Long Term Sources of Finance Long term sources of finance are used to obtain assets that are expected to provide economic gain or benefit to the business in the long term. This type of finance is usually considered to be longer than seven years and can be divided into two categories which are debt finance and equity finance. These are the main sources of debt finance:

Long term loan- This would be suitable for capital investment in fixed assets such as plant and machinery or to expand the business. Mortgage- A form of long term loan that is used to purchase land or premises. A mortgage in usually provided by a financial institution such as a bank or building society. They have a specified time frame over a number of years where the loan has to be paid back which is usually around twenty-five to thirty years. The interest rate can either be fixed or variable. The amount owed can either be paid in instalments or at the end of the term of the loan. Debenture- The most common type of long term loan taken out by a limited liability company. Repayment is usually made in full at a fixed date in the distant future. The holder of the debenture could be a private or corporate investor and typically receives a fixed rate of interest. Debentures are lower risk for the investor than an equity agreement and can be sold on the stock exchange.

Equity Finance Equity finance refers to finance raised by the selling of ordinary shares. This makes it possible for only limited liability companies to use this source of finance. Below are the types of equity finance:

Sell shares- Public limited companies can sell shares on the stock exchange to raise capital. The rules of the stock exchange are very strict and involve a lot of regulation. On the stock market there is a minimum amount of shares that have to be issued, trading records are required and there is a minimum market capitalization. Formal venture capital- These are from corporate investors such as pension funds, and they generally provide equity finance for new businesses or for situations where there is a turnaround such as a management buyout. Only investments that offer high returns to offset the high risks will interest a venture capitalist.
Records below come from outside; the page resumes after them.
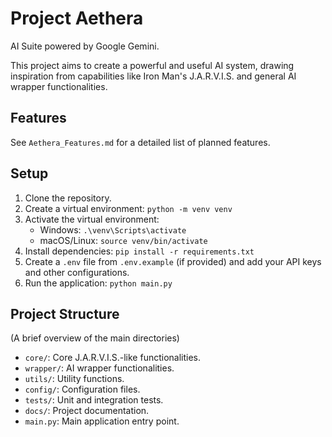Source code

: # Project Aethera

AI Suite powered by Google Gemini.

This project aims to create a powerful and useful AI system, drawing inspiration from capabilities like Iron Man's J.A.R.V.I.S. and general AI wrapper functionalities.

## Features
See `Aethera_Features.md` for a detailed list of planned features.

## Setup
1.  Clone the repository.
2.  Create a virtual environment: `python -m venv venv`
3.  Activate the virtual environment:
    *   Windows: `.\venv\Scripts\activate`
    *   macOS/Linux: `source venv/bin/activate`
4.  Install dependencies: `pip install -r requirements.txt`
5.  Create a `.env` file from `.env.example` (if provided) and add your API keys and other configurations.
6.  Run the application: `python main.py`

## Project Structure
(A brief overview of the main directories)
- `core/`: Core J.A.R.V.I.S.-like functionalities.
- `wrapper/`: AI wrapper functionalities.
- `utils/`: Utility functions.
- `config/`: Configuration files.
- `tests/`: Unit and integration tests.
- `docs/`: Project documentation.
- `main.py`: Main application entry point.
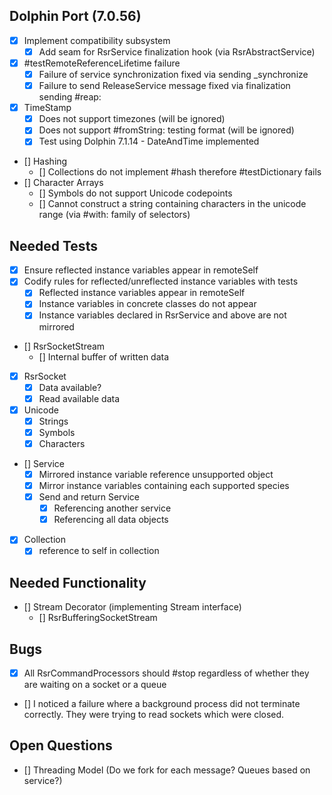 ## Dolphin Port (7.0.56)

- [x] Implement compatibility subsystem
    - [x] Add seam for RsrService finalization hook (via RsrAbstractService)
- [x] #testRemoteReferenceLifetime failure
    - [x] Failure of service synchronization fixed via sending _synchronize
    - [x] Failure to send ReleaseService message fixed via finalization sending #reap:
- [x] TimeStamp
    - [x] Does not support timezones (will be ignored)
    - [x] Does not support #fromString: testing format (will be ignored)
    - [x] Test using Dolphin 7.1.14 - DateAndTime implemented
- [] Hashing
    - [] Collections do not implement #hash therefore #testDictionary fails
- [] Character Arrays
    - [] Symbols do not support Unicode codepoints
    - [] Cannot construct a string containing characters in the unicode range (via #with: family of selectors)


## Needed Tests

- [x] Ensure reflected instance variables appear in remoteSelf
- [x] Codify rules for reflected/unreflected instance variables with tests
    - [x] Reflected instance variables appear in remoteSelf
    - [x] Instance variables in concrete classes do not appear
    - [x] Instance variables declared in RsrService and above are not mirrored
- [] RsrSocketStream
    - [] Internal buffer of written data
- [x] RsrSocket
    - [x] Data available?
    - [x] Read available data
- [x] Unicode
    - [x] Strings
    - [x] Symbols
    - [x] Characters
- [] Service
    - [x] Mirrored instance variable reference unsupported object
    - [x] Mirror instance variables containing each supported species
    - [x] Send and return Service
        - [x] Referencing another service
        - [x] Referencing all data objects
- [x] Collection
    - [x] reference to self in collection

## Needed Functionality

- [] Stream Decorator (implementing Stream interface)
    - [] RsrBufferingSocketStream

## Bugs

- [x] All RsrCommandProcessors should #stop regardless of whether they are waiting on a socket or a queue
- [] I noticed a failure where a background process did not terminate correctly. They were trying to read sockets which were closed.

## Open Questions

- [] Threading Model (Do we fork for each message? Queues based on service?)
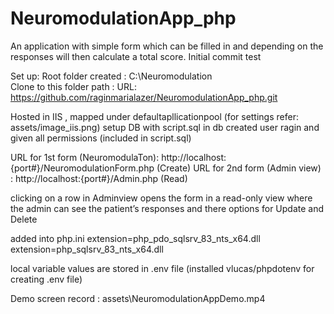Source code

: # NeuromodulationApp_php
An application with simple form which can be filled in and depending on the  responses will then calculate a total score.
Initial commit test

Set up:
Root folder created : C:\Neuromodulation\
Clone to this folder path : URL:  https://github.com/raginmarialazer/NeuromodulationApp_php.git

Hosted in IIS , mapped under defaultapllicationpool (for settings refer: assets/image_iis.png)
setup DB with script.sql
in db created user ragin and given all permissions (included in script.sql)

URL for 1st form (NeuromodulaTon): http://localhost:{port#}/NeuromodulationForm.php (Create)
URL for 2nd form (Admin view) : http://localhost:{port#}/Admin.php (Read)

clicking on a row in Adminview opens the form in a read-only view where the admin can
see the patient’s responses and there options for Update and Delete


added into php.ini
extension=php_pdo_sqlsrv_83_nts_x64.dll
extension=php_sqlsrv_83_nts_x64.dll

local variable values are stored in .env file (installed vlucas/phpdotenv for creating .env file)

Demo screen record : assets\NeuromodulationAppDemo.mp4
Informal venture capital- Business angels generally provide this type of equity finance for small to medium size enterprises. A business angel is usually a wealthy individual who want to invest in a privately owned business which are usually private limited companies.

In conclusion, the source of finance that a business will try to obtain is dependent on the reason the finance is needed. A business would have to examine what its requirements are and what its financial position is at the time. Only then could they make the correct decision as what type of finance will be right for them.